## Line Chart: Performance vs. Training Tokens for SWE-Bench Benchmarks
### Overview
This is a line chart comparing the performance of two benchmarks, "SWE-Bench Verified" and "SWE-Bench Multilingual," as a function of the number of training tokens (in billions). The chart shows a general upward trend for both benchmarks, with the "Verified" set consistently achieving higher performance scores than the "Multilingual" set across all measured training scales.
### Components/Axes
* **Chart Type:** Line chart with markers.
* **X-Axis:**
* **Label:** "Training Tokens (Billion)"
* **Scale:** Linear, ranging from approximately 5 to 70 billion.
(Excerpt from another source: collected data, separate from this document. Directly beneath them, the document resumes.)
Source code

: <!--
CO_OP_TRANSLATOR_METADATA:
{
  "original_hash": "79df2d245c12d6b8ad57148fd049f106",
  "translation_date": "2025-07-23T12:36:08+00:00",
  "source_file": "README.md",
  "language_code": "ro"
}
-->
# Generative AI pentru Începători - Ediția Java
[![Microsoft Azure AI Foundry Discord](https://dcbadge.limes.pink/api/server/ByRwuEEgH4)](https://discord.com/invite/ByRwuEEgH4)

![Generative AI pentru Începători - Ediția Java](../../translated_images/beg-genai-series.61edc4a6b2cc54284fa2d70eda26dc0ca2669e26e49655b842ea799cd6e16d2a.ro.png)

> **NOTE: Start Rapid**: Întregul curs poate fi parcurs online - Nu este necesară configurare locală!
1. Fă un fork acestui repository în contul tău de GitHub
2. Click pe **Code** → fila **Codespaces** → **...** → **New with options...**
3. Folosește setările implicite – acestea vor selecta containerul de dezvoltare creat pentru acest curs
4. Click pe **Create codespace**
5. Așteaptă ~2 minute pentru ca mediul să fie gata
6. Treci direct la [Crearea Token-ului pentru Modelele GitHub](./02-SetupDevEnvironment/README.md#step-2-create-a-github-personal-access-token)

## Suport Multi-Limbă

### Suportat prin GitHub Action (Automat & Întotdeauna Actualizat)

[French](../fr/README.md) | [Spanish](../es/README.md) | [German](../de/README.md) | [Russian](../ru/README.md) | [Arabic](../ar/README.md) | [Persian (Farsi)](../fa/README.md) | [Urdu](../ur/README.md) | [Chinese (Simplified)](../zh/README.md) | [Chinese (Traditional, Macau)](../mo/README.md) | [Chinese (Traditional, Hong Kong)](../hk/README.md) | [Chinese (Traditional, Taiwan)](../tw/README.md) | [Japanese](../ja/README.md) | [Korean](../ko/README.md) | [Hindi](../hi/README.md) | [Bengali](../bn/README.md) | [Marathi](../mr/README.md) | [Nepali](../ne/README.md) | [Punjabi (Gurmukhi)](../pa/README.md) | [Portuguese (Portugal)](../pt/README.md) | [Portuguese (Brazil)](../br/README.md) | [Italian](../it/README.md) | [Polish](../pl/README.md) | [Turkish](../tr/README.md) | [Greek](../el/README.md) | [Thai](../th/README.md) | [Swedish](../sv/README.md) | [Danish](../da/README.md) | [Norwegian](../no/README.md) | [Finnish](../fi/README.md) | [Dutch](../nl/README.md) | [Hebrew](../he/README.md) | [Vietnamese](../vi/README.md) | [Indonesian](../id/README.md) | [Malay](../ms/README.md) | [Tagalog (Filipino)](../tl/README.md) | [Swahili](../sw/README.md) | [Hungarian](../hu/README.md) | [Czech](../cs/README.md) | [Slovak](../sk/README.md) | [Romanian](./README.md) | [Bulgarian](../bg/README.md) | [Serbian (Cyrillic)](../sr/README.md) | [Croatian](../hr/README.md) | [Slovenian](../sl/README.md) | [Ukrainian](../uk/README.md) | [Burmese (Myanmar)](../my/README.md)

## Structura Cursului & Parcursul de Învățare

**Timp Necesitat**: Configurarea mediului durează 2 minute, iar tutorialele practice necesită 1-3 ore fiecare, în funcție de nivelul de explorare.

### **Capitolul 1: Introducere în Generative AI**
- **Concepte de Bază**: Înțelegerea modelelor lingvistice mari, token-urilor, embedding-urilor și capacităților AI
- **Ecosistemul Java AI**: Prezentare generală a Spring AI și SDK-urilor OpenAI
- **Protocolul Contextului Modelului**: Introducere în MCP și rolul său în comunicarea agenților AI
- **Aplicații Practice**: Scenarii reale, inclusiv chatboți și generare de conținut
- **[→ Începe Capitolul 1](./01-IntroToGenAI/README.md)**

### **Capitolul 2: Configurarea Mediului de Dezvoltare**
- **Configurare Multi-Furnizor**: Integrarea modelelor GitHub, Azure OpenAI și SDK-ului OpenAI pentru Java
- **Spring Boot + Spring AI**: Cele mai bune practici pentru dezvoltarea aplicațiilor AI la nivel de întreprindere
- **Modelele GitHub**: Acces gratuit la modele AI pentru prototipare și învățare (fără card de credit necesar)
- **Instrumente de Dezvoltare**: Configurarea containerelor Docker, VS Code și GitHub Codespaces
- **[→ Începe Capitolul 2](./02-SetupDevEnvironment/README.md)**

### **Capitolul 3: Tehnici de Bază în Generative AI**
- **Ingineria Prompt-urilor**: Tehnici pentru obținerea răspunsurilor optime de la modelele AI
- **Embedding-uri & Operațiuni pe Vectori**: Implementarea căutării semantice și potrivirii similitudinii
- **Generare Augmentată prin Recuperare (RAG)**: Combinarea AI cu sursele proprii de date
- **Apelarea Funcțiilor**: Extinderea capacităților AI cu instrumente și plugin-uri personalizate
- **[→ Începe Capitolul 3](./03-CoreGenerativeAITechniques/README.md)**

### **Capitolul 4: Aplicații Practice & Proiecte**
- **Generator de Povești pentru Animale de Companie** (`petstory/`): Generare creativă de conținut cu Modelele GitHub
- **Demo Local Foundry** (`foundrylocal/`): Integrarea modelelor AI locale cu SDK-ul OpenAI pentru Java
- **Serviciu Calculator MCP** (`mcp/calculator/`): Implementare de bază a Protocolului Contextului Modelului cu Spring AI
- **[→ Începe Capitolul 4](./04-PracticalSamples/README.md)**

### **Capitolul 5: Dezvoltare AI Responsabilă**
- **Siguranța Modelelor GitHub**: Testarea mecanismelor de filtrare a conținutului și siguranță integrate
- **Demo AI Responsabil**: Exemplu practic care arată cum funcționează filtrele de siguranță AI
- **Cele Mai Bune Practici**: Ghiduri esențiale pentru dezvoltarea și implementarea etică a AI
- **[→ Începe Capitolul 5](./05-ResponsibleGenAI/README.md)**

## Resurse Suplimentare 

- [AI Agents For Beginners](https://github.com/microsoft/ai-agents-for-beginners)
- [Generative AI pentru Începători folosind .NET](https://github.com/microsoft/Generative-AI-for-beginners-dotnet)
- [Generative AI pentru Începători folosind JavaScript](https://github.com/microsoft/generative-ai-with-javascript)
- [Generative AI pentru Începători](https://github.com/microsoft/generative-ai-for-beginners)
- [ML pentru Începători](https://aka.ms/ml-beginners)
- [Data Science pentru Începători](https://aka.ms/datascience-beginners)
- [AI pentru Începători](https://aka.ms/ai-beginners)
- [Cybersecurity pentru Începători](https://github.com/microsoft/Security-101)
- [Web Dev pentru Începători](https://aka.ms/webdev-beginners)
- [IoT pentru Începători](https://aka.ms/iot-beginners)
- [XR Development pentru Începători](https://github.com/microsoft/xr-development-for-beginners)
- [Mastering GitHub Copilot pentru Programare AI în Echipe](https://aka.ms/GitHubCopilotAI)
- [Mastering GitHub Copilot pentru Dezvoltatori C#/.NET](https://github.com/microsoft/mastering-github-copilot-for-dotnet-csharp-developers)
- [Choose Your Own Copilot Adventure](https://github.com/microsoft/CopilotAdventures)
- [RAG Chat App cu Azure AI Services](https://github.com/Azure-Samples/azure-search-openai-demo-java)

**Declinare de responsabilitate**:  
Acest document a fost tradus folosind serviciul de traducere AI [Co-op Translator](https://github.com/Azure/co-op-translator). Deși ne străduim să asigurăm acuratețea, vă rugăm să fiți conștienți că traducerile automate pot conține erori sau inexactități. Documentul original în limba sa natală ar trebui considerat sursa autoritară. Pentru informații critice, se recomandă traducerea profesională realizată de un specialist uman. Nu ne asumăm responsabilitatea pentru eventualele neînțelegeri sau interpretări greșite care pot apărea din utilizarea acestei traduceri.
* **Major Tick Marks:** 10, 20, 30, 40, 50, 60, 70.
* **Y-Axis:**
* **Label:** "Performance (%)"
* **Scale:** Linear, ranging from 30% to 60%.
* **Major Tick Marks:** 30, 35, 40, 45, 50, 55, 60.
* **Legend:**
* **Position:** Bottom-right corner of the plot area.
* **Entry 1:** Blue line with circular markers, labeled "SWE-Bench Verified".
* **Entry 2:** Orange line with circular markers, labeled "SWE-Bench Multilingual".
### Detailed Analysis
**Data Series 1: SWE-Bench Verified (Blue Line)**
* **Trend:** The line shows a steady, generally upward trend with minor fluctuations. It starts just above 50% and ends above 60%.
* **Approximate Data Points (Training Tokens (B), Performance (%)):**
* (7, 50.5)
* (13, 52.5)
* (20, 52.7)
* (27, 52.3)
* (33, 54.7)
* (40, 53.9)
* (47, 56.0)
* (53, 58.2)
* (60, 58.2)
* (67, 61.2)
**Data Series 2: SWE-Bench Multilingual (Orange Line)**
* **Trend:** The line shows an overall upward trend but with more pronounced volatility compared to the blue line. It starts near 31% and ends near 46%.
* **Approximate Data Points (Training Tokens (B), Performance (%)):**
* (7, 31.0)
* (13, 38.5)
* (20, 39.5)
* (27, 41.0)
* (33, 41.0)
* (40, 40.0)
* (47, 43.8)
* (53, 40.7)
* (60, 40.0)
* (67, 46.3)
### Key Observations
1. **Performance Gap:** The "SWE-Bench Verified" benchmark consistently outperforms the "SWE-Bench Multilingual" benchmark by a significant margin (approximately 15-20 percentage points) at every measured training token scale.
2. **Scaling Law:** Both benchmarks demonstrate a positive correlation between the number of training tokens and performance, suggesting that model capability on these tasks improves with scale.
3. **Volatility Difference:** The "Multilingual" series exhibits more performance volatility (e.g., dips at 40B and 60B tokens) compared to the relatively smoother progression of the "Verified" series.
4. **Final Surge:** Both series show their steepest performance increase in the final segment, from 60B to 67B tokens.
### Interpretation
The chart illustrates a fundamental scaling relationship in machine learning: increasing the volume of training data (tokens) generally leads to better performance on downstream benchmarks. The consistent performance gap between "SWE-Bench Verified" and "SWE-Bench Multilingual" suggests that the multilingual variant of the task is inherently more challenging for the model, possibly due to the need to generalize across multiple programming languages or handle more diverse codebases.
The higher volatility in the multilingual series could indicate that performance on this more complex task is more sensitive to the specific composition of the training data at different scales, or that the model's development path for multilingual understanding is less monotonic. The final sharp uptick for both lines might signify a phase change in model capability or the effect of a specific training strategy employed at the largest scale.
**Language Note:** All text in the image is in English.